Vous trouverez non loin de la vallée d’Uji, au pied du mont Obaku, un temple singulier de l’école zen qui fut fondé par le moine chinois Ingen Ryuki il y a quatre siècles.

Son architecture tout à fait originale modelée sous la forme d’un dragon tranche avec l’épure et la sobriété qui ont fait la renommée des temples de l’ancienne capitale, le pourpre de ses teintes, ses ors et bois sculptés, ses jardins uniques et son fameux poisson de bois gyoban, tenant en sa gueule la perle de l’Éveil et l’unité de toutes choses tant convoitée par ceux qui s’assoient dans la pénombre et le silence de l’estrade. Même sa cuisine colorée, fucha Ryori, servie sur les plateaux et dans des bols de laque rouge émerveille les papilles et les sens des visiteurs, qui ne s’attendaient pas à ce qu’une matière végétarienne puisse délivrer une telle complexité de saveurs et de couleurs.

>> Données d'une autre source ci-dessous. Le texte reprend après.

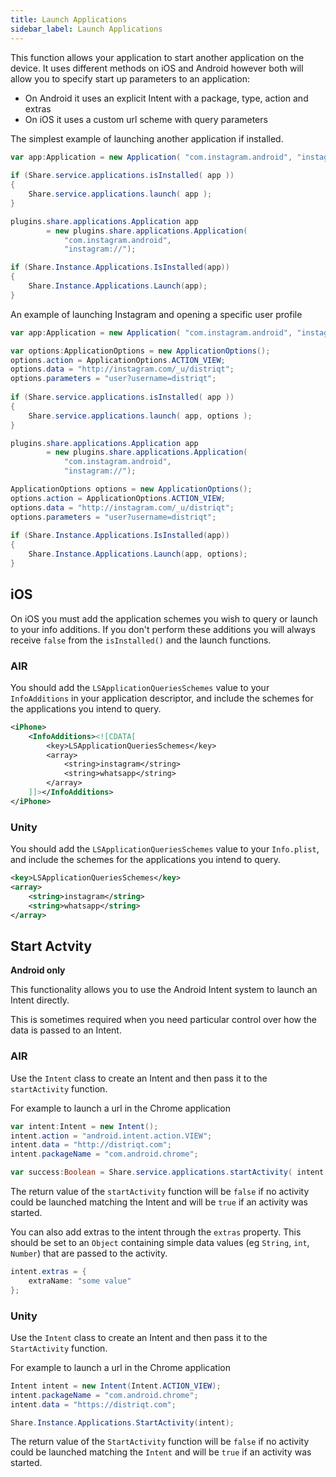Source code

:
 ```yaml
---
title: Launch Applications
sidebar_label: Launch Applications
---
```


This function allows your application to start another application on the device. 
It uses different methods on iOS and Android however both will allow you to specify start up parameters to an application:

- On Android it uses an explicit Intent with a package, type, action and extras
- On iOS it uses a custom url scheme with query parameters

The simplest example of launching another application if installed.


```actionscript title="AIR"
var app:Application = new Application( "com.instagram.android", "instagram://" );
 
if (Share.service.applications.isInstalled( app ))
{
	Share.service.applications.launch( app );
}
```

```csharp title="Unity"
plugins.share.applications.Application app
        = new plugins.share.applications.Application(
            "com.instagram.android",
            "instagram://");

if (Share.Instance.Applications.IsInstalled(app))
{
    Share.Instance.Applications.Launch(app);
}
```

An example of launching Instagram and opening a specific user profile


```actionscript title="AIR"
var app:Application = new Application( "com.instagram.android", "instagram://" );

var options:ApplicationOptions = new ApplicationOptions();
options.action = ApplicationOptions.ACTION_VIEW;
options.data = "http://instagram.com/_u/distriqt";
options.parameters = "user?username=distriqt";
 
if (Share.service.applications.isInstalled( app ))
{
	Share.service.applications.launch( app, options );
}
```

```csharp title="Unity"
plugins.share.applications.Application app
        = new plugins.share.applications.Application(
            "com.instagram.android",
            "instagram://");

ApplicationOptions options = new ApplicationOptions();
options.action = ApplicationOptions.ACTION_VIEW;
options.data = "http://instagram.com/_u/distriqt";
options.parameters = "user?username=distriqt";
 
if (Share.Instance.Applications.IsInstalled(app))
{
    Share.Instance.Applications.Launch(app, options);
}
```


## iOS 

On iOS you must add the application schemes you wish to query or launch to your info additions. 
If you don't perform these additions you will always receive `false` from the `isInstalled()` and the launch functions.


### AIR

You should add the `LSApplicationQueriesSchemes` value to your `InfoAdditions` in your application descriptor, and include the schemes for the applications you intend to query.

```xml
<iPhone>
	<InfoAdditions><![CDATA[
		<key>LSApplicationQueriesSchemes</key>
		<array>
			<string>instagram</string>
			<string>whatsapp</string>
		</array>
	]]></InfoAdditions>
</iPhone>
```

### Unity

You should add the `LSApplicationQueriesSchemes` value to your `Info.plist`, and include the schemes for the applications you intend to query.

```xml
<key>LSApplicationQueriesSchemes</key>
<array>
    <string>instagram</string>
    <string>whatsapp</string>
</array>
```



## Start Actvity 

**Android only**

This functionality allows you to use the Android Intent system to launch an Intent directly.

This is sometimes required when you need particular control over how the data is passed to an Intent.


### AIR 

Use the `Intent` class to create an Intent and then pass it to the `startActivity` function.

For example to launch a url in the Chrome application

```actionscript
var intent:Intent = new Intent();
intent.action = "android.intent.action.VIEW";
intent.data = "http://distriqt.com";
intent.packageName = "com.android.chrome";

var success:Boolean = Share.service.applications.startActivity( intent );
```

The return value of the `startActivity` function will be `false` if no activity could be launched matching the Intent and will be `true` if an activity was started.

You can also add extras to the intent through the `extras` property. This should be set to an `Object` containing simple data values (eg `String`, `int`, `Number`) that are passed to the activity. 


```actionscript
intent.extras = {
	extraName: "some value"
};
```


### Unity

Use the `Intent` class to create an Intent and then pass it to the `StartActivity` function.

For example to launch a url in the Chrome application


```csharp
Intent intent = new Intent(Intent.ACTION_VIEW);
intent.packageName = "com.android.chrome";
intent.data = "https://distriqt.com";

Share.Instance.Applications.StartActivity(intent);
```

The return value of the `StartActivity` function will be `false` if no activity could be launched matching the `Intent` and will be `true` if an activity was started.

Un maître calligraphe et son acolyte espiègle

Or, Kosen était le maître fameux et abbé de ce temple réputé pour avoir forgé les meilleurs artistes calligraphes de tout le Japon, son expression vivante de l’encre était admirée par tous, cet unique trait de pinceau qui fait que la brosse exprime avec une liberté déconcertante la réalité de l’énergie des choses et des êtres exprimés. On lui réclamait souvent de calligraphier à la hâte telle ou telle autre phrase ou sentence, et il s’exécutait, flatté de recevoir sans coup férir des compliments appuyés et polis. Ce maître avait un disciple particulièrement espiègle et très honnête. Il ne s’en laissait pas conter par la réputation du maître et bien qu’il lui doive obéissance et service, il ne gardait jamais sa langue dans sa poche. L’animal était irritant, mais une belle complicité unissait les deux comparses, le maître s’amusant souvent des facéties et des remarques de l’acolyte au franc-parler.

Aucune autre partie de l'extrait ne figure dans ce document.